• WHAT YOU HAVE TO DO: Each line of the data below that includes the string "liveedu" must be copied.

• Document images with source code:
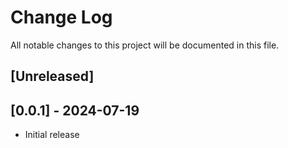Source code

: # Change Log

All notable changes to this project will be documented in this file.

## [Unreleased]


## [0.0.1] - 2024-07-19

- Initial release
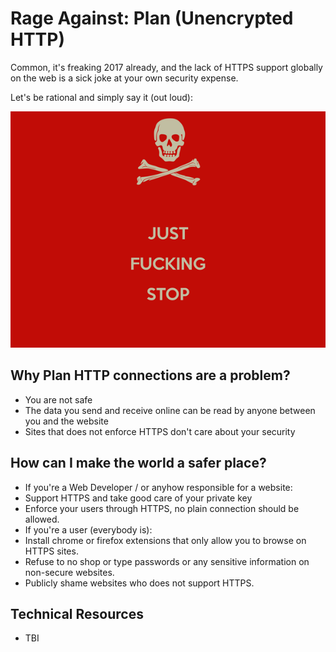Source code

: # Rage Against: Plan (Unencrypted HTTP)

Common, it's freaking 2017 already, and the lack of HTTPS support globally on the web is a sick joke at your own security expense.

Let's be rational and simply say it (out loud):

![Just Fucking Stop!](https://raw.githubusercontent.com/rage-against/plain-http/master/stop.jpg)

## Why Plan HTTP connections are a problem?
 - You are not safe
  - The data you send and receive online can be read by anyone between you and the website
 - Sites that does not enforce HTTPS don't care about your security
 
## How can I make the world a safer place?
 
 - If you're a Web Developer / or anyhow responsible for a website:
  - Support HTTPS and take good care of your private key
  - Enforce your users through HTTPS, no plain connection should be allowed.
 - If you're a user (everybody is):
  - Install chrome or firefox extensions that only allow you to browse on HTTPS sites.
  - Refuse to no shop or type passwords or any sensitive information on non-secure websites.
  - Publicly shame websites who does not support HTTPS.
 
## Technical Resources
- TBI
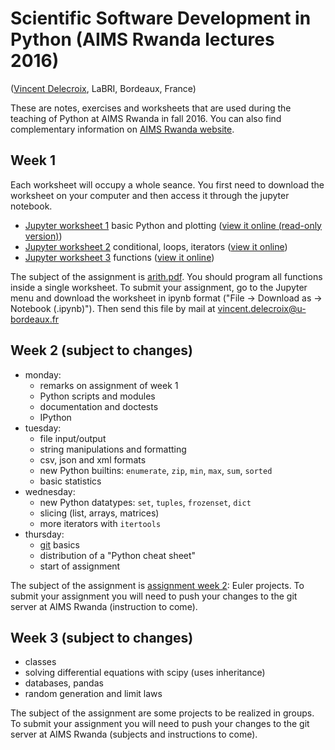 Scientific Software Development in Python (AIMS Rwanda lectures 2016)
=====================================================================
([Vincent Delecroix](http://www.labri.fr/perso/vdelecro/), LaBRI, Bordeaux, France)

These are notes, exercises and worksheets that are used during the teaching of Python
at AIMS Rwanda in fall 2016. You can also find complementary information on
[AIMS Rwanda website](https://sites.google.com/a/aims.ac.rw/academic/scientific-software-development-in-python).

Week 1
------

Each worksheet will occupy a whole seance. You first need to download the worksheet on your computer and then access it through the jupyter notebook.

- [Jupyter worksheet 1](https://raw.githubusercontent.com/videlec/aims-python-rwanda-2016/master/worksheets/worksheet1.ipynb) basic Python and plotting ([view it online (read-only version)](http://nbviewer.jupyter.org/github/videlec/aims-python-rwanda-2016/blob/master/worksheets/worksheet1.ipynb))
- [Jupyter worksheet 2](https://raw.githubusercontent.com/videlec/aims-python-rwanda-2016/master/worksheets/worksheet2.ipynb) conditional, loops, iterators ([view it online](http://nbviewer.jupyter.org/github/videlec/aims-python-rwanda-2016/blob/master/worksheets/worksheet2.ipynb))
- [Jupyter worksheet 3](https://raw.githubusercontent.com/videlec/aims-python-rwanda-2016/master/worksheets/worksheet3.ipynb) functions ([view it online](http://nbviewer.jupyter.org/github/videlec/aims-python-rwanda-2016/blob/master/worksheets/worksheet3.ipynb))

The subject of the assignment is [arith.pdf](https://github.com/videlec/aims-python-rwanda-2016/raw/master/assignment/arith.pdf). You
should program all functions inside a single worksheet. To submit your assignment,
go to the Jupyter menu and download the worksheet in ipynb format ("File ->
Download as -> Notebook (.ipynb)"). Then send this file by mail at
vincent.delecroix@u-bordeaux.fr

Week 2 (subject to changes)
---------------------------

- monday:
   - remarks on assignment of week 1
   - Python scripts and modules
   - documentation and doctests
   - IPython
- tuesday:
   - file input/output
   - string manipulations and formatting
   - csv, json and xml formats
   - new Python builtins: `enumerate`, `zip`, `min`, `max`, `sum`, `sorted`
   - basic statistics
- wednesday:
   - new Python datatypes: `set`, `tuples`, `frozenset`, `dict`
   - slicing (list, arrays, matrices)
   - more iterators with `itertools`
- thursday:
   - [git](https://git-scm.com/book/en) basics
   - distribution of a "Python cheat sheet"
   - start of assignment

The subject of the assignment is [assignment week 2](https://github.com/videlec/pyeuler): Euler projects. To submit
your assignment you will need to push your changes to the git server at AIMS Rwanda (instruction to come).

Week 3 (subject to changes)
---------------------------

- classes
- solving differential equations with scipy (uses inheritance)
- databases, pandas
- random generation and limit laws

The subject of the assignment are some projects to be realized in groups. To submit
your assignment you will need to push your changes to the git server at AIMS Rwanda (subjects and
instructions to come).
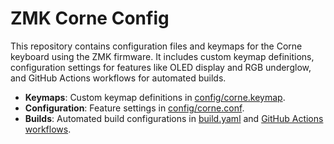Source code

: # ZMK Corne Config

This repository contains configuration files and keymaps for the Corne keyboard using the ZMK firmware. It includes custom keymap definitions, configuration settings for features like OLED display and RGB underglow, and GitHub Actions workflows for automated builds.

- **Keymaps**: Custom keymap definitions in [config/corne.keymap](config/corne.keymap).
- **Configuration**: Feature settings in [config/corne.conf](config/corne.conf).
- **Builds**: Automated build configurations in [build.yaml](build.yaml) and [GitHub Actions workflows](.github/workflows/build.yml).
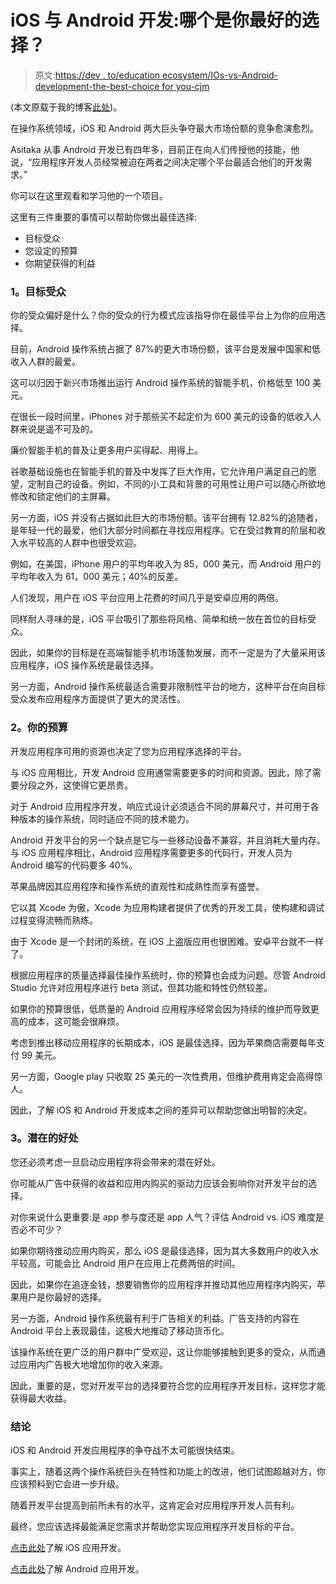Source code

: # iOS 与 Android 开发:哪个是你最好的选择？

> 原文:[https://dev . to/education ecosystem/IOs-vs-Android-development-the-best-choice for you-cjm](https://dev.to/educationecosystem/ios-vs-android-development-which-is-the-best-choice-for-you-cjm)

(本文原载于我的博客[此处](http://blog.liveedu.tv/ios-vs-android-app-development-which-is-the-best-choice-for-you/))。

在操作系统领域，iOS 和 Android 两大巨头争夺最大市场份额的竞争愈演愈烈。

Asitaka 从事 Android 开发已有四年多，目前正在向人们传授他的技能，他说，“应用程序开发人员经常被迫在两者之间决定哪个平台最适合他们的开发需求。”

你可以在这里观看和学习他的一个项目。

这里有三件重要的事情可以帮助你做出最佳选择:

*   目标受众
*   您设定的预算
*   你期望获得的利益

### 1。目标受众

你的受众偏好是什么？你的受众的行为模式应该指导你在最佳平台上为你的应用选择。

目前，Android 操作系统占据了 87%的更大市场份额，该平台是发展中国家和低收入人群的最爱。

这可以归因于新兴市场推出运行 Android 操作系统的智能手机，价格低至 100 美元。

在很长一段时间里，iPhones 对于那些买不起定价为 600 美元的设备的低收入人群来说是遥不可及的。

廉价智能手机的普及让更多用户买得起、用得上。

谷歌基础设施也在智能手机的普及中发挥了巨大作用，它允许用户满足自己的愿望，定制自己的设备。例如，不同的小工具和背景的可用性让用户可以随心所欲地修改和锁定他们的主屏幕。

另一方面，iOS 并没有占据如此巨大的市场份额。该平台拥有 12.82%的追随者，是年轻一代的最爱，他们大部分时间都在寻找应用程序。它在受过教育的阶层和收入水平较高的人群中也很受欢迎。

例如，在美国，iPhone 用户的平均年收入为 85，000 美元，而 Android 用户的平均年收入为 61，000 美元；40%的反差。

人们发现，用户在 iOS 平台应用上花费的时间几乎是安卓应用的两倍。

同样耐人寻味的是，iOS 平台吸引了那些将风格、简单和统一放在首位的目标受众。

因此，如果你的目标是在高端智能手机市场蓬勃发展，而不一定是为了大量采用该应用程序，iOS 操作系统是最佳选择。

另一方面，Android 操作系统最适合需要非限制性平台的地方，这种平台在向目标受众发布应用程序方面提供了更大的灵活性。

### 2。你的预算

开发应用程序可用的资源也决定了您为应用程序选择的平台。

与 iOS 应用相比，开发 Android 应用通常需要更多的时间和资源。因此，除了需要分段之外，这使得它更昂贵。

对于 Android 应用程序开发，响应式设计必须适合不同的屏幕尺寸，并可用于各种版本的操作系统，同时适应不同的技术能力。

Android 开发平台的另一个缺点是它与一些移动设备不兼容，并且消耗大量内存。与 iOS 应用程序相比，Android 应用程序需要更多的代码行，开发人员为 Android 编写的代码要多 40%。

苹果品牌因其应用程序和操作系统的直观性和成熟性而享有盛誉。

它以其 Xcode 为傲，Xcode 为应用构建者提供了优秀的开发工具，使构建和调试过程变得流畅而熟练。

由于 Xcode 是一个封闭的系统，在 iOS 上盗版应用也很困难。安卓平台就不一样了。

根据应用程序的质量选择最佳操作系统时，你的预算也会成为问题。尽管 Android Studio 允许对应用程序进行 beta 测试，但其功能和特性仍然较差。

如果你的预算很低，低质量的 Android 应用程序经常会因为持续的维护而导致更高的成本，这可能会很麻烦。

考虑到推出移动应用程序的长期成本，iOS 是最佳选择，因为苹果商店需要每年支付 99 美元。

另一方面，Google play 只收取 25 美元的一次性费用，但维护费用肯定会高得惊人。

因此，了解 iOS 和 Android 开发成本之间的差异可以帮助您做出明智的决定。

### 3。潜在的好处

您还必须考虑一旦启动应用程序将会带来的潜在好处。

你可能从广告中获得的收益和应用内购买的驱动力应该会影响你对开发平台的选择。

对你来说什么更重要:是 app 参与度还是 app 人气？评估 Android vs. iOS 难度是否必不可少？

如果你期待推动应用内购买，那么 iOS 是最佳选择，因为其大多数用户的收入水平较高，可能会比 Android 用户在应用上花费两倍的时间。

因此，如果你在追逐金钱，想要销售你的应用程序并推动其他应用程序内购买，苹果用户是你最好的选择。

另一方面，Android 操作系统最有利于广告相关的利益。广告支持的内容在 Android 平台上表现最佳，这极大地推动了移动货币化。

该操作系统在更广泛的用户群中广受欢迎，这让你能够接触到更多的受众，从而通过应用内广告极大地增加你的收入来源。

因此，重要的是，您对开发平台的选择要符合您的应用程序开发目标，这样您才能获得最大收益。

### 结论

iOS 和 Android 开发应用程序的争夺战不太可能很快结束。

事实上，随着这两个操作系统巨头在特性和功能上的改进，他们试图超越对方，你应该预料到它会进一步升级。

随着开发平台提高到前所未有的水平，这肯定会对应用程序开发人员有利。

最终，您应该选择最能满足您需求并帮助您实现应用程序开发目标的平台。

[点击此处](https://www.liveedu.tv/projects/premium/programming/swift/)了解 iOS 应用开发。

[点击此处](https://www.liveedu.tv/projects/premium/programming/android/)了解 Android 应用开发。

• YOUR SOLUTION:
(本文原载于我的博客[此处](http://blog.liveedu.tv/ios-vs-android-app-development-which-is-the-best-choice-for-you/))。
[点击此处](https://www.liveedu.tv/projects/premium/programming/swift/)了解 iOS 应用开发。
[点击此处](https://www.liveedu.tv/projects/premium/programming/android/)了解 Android 应用开发。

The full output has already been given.